The main thrust of the story is built around the ripple effect a huge fire which destroys the Widner house causes in the local neighbourhood, particularly Ridgewood Drive where all the main characters live. Just to be clear, Dead Ends is a very bleak and downbeat book as none of the characters are particularly happy or contented with their lives and are ultra-quick to point the finger of blame somebody else for their troubles. At various points the narrative explores the fear of who “they” or “them” are, some sort of metaphysical boogieman which is going to rape their woman and steal their children. The problem is nobody can define who “they” are and the answer is to buy more guns or demonise the teenager Lucas Lovett.
Lovett is strangely absent from most of Dead Ends but dominates proceedings after he becomes the prime suspect in burning the house and then disappears when the locals declare him the poster-boy for delinquent youth and the faults of the nation. Even though the novel might be too slow for some, I found the escalation of events to be incredibly realistic and the shocking turn at around 50% particularly caught me on the hop. Even beyond the four main narratives there were other characters who contributed much to proceedings, including the young journalist and the policeman who is the 911 responder to the escalating incidents.
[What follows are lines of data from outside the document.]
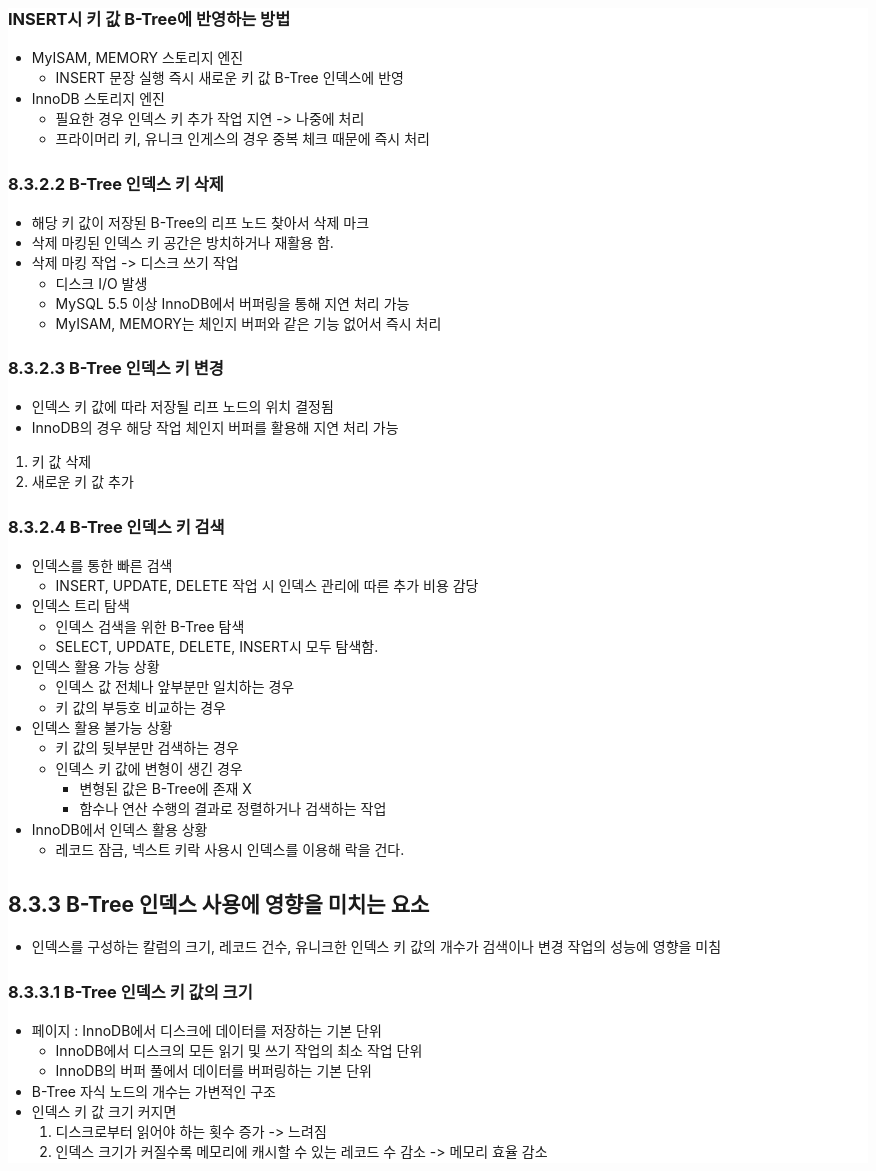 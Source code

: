 ### INSERT시 키 값 B-Tree에 반영하는 방법
- MyISAM, MEMORY 스토리지 엔진
    - INSERT 문장 실행 즉시 새로운 키 값 B-Tree 인덱스에 반영
- InnoDB 스토리지 엔진 
    - 필요한 경우 인덱스 키 추가 작업 지연 -> 나중에 처리
    - 프라이머리 키, 유니크 인게스의 경우 중복 체크 때문에 즉시 처리

### 8.3.2.2 B-Tree 인덱스 키 삭제
- 해당 키 값이 저장된 B-Tree의 리프 노드 찾아서 삭제 마크
- 삭제 마킹된 인덱스 키 공간은 방치하거나 재활용 함.
- 삭제 마킹 작업 -> 디스크 쓰기 작업
    - 디스크 I/O 발생
    - MySQL 5.5 이상 InnoDB에서 버퍼링을 통해 지연 처리 가능
    - MyISAM, MEMORY는 체인지 버퍼와 같은 기능 없어서 즉시 처리

### 8.3.2.3 B-Tree 인덱스 키 변경
- 인덱스 키 값에 따라 저장될 리프 노드의 위치 결정됨
- InnoDB의 경우 해당 작업 체인지 버퍼를 활용해 지연 처리 가능
1. 키 값 삭제
2. 새로운 키 값 추가

### 8.3.2.4 B-Tree 인덱스 키 검색
- 인덱스를 통한 빠른 검색
    - INSERT, UPDATE, DELETE 작업 시 인덱스 관리에 따른 추가 비용 감당
- 인덱스 트리 탐색
    - 인덱스 검색을 위한 B-Tree 탐색
    - SELECT, UPDATE, DELETE, INSERT시 모두 탐색함.
- 인덱스 활용 가능 상황
    - 인덱스 값 전체나 앞부분만 일치하는 경우
    - 키 값의 부등호 비교하는 경우
- 인덱스 활용 불가능 상황
    - 키 값의 뒷부분만 검색하는 경우 
    - 인덱스 키 값에 변형이 생긴 경우
        - 변형된 값은 B-Tree에 존재 X
        - 함수나 연산 수행의 결과로 정렬하거나 검색하는 작업
- InnoDB에서 인덱스 활용 상황
    - 레코드 잠금, 넥스트 키락 사용시 인덱스를 이용해 락을 건다.

## 8.3.3 B-Tree 인덱스 사용에 영향을 미치는 요소
- 인덱스를 구성하는 칼럼의 크기, 레코드 건수, 유니크한 인덱스 키 값의 개수가 검색이나 변경 작업의 성능에 영향을 미침

### 8.3.3.1 B-Tree 인덱스 키 값의 크기
- 페이지 : InnoDB에서 디스크에 데이터를 저장하는 기본 단위
    - InnoDB에서 디스크의 모든 읽기 및 쓰기 작업의 최소 작업 단위
    - InnoDB의 버퍼 풀에서 데이터를 버퍼링하는 기본 단위
- B-Tree 자식 노드의 개수는 가변적인 구조
- 인덱스 키 값 크기 커지면
    1. 디스크로부터 읽어야 하는 횟수 증가 -> 느려짐
    2. 인덱스 크기가 커질수록 메모리에 캐시할 수 있는 레코드 수 감소 -> 메모리 효율 감소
All four narratives were equally convincing and I really felt for John Ballard who was dealing with both marital and a drink problem. His wife Jessica was at the end of her tether and John was at war with the world and becomes obsessed with the fire, Lovett’s obvious guilt and the fact that the police do nothing eats him up. Vernon Trimble looks after his elderly mother, who has Alzheimer’s, he is unable to cope but knows if his mother ends up in a care facility then he might lose his home. He is also a true crime buff and he and John feed each other’s obsession.
Elizabeth Tutt is an elected local politician and is called a “Hillary Wannabe” and is treated like an outsider as she has only lived there for a couple of years. Single, she hopes to get re-elected but struggles to connect with those she is supposed to represent. However, shortly after the fire she is plagued by her door being repeatedly phantom knocked very late at night, which brings her into the folds of the newly formed Neighbourhood Watch led by John and Vernon. Amber Locke has the final plotline, a bored housewife with a husband, two sons and two huge untrained dogs she hates. Amber feels trapped in her life and is scared her fifteen-year-old son is heading down the same dangerous path as Lucas Lovett, with whom he was friends.
I do not want to say much about any potential supernatural events and the ripple effect the house has on the story, your interpretation of this part of the horrifying events which unfold might be different from mine. The end of the novel was truly haunting; however, I had a feeling in my guts that might be the case with very normal people doing horrible things and the novel had a lot to say about modern day America, gun crime and why many feel they are forgotten by the system or have a voice which is ignored. Or maybe I’m reading too much into Dead Ends? Who knows, either way it was an outstanding follow-up (and completely different) from Boy in the Box.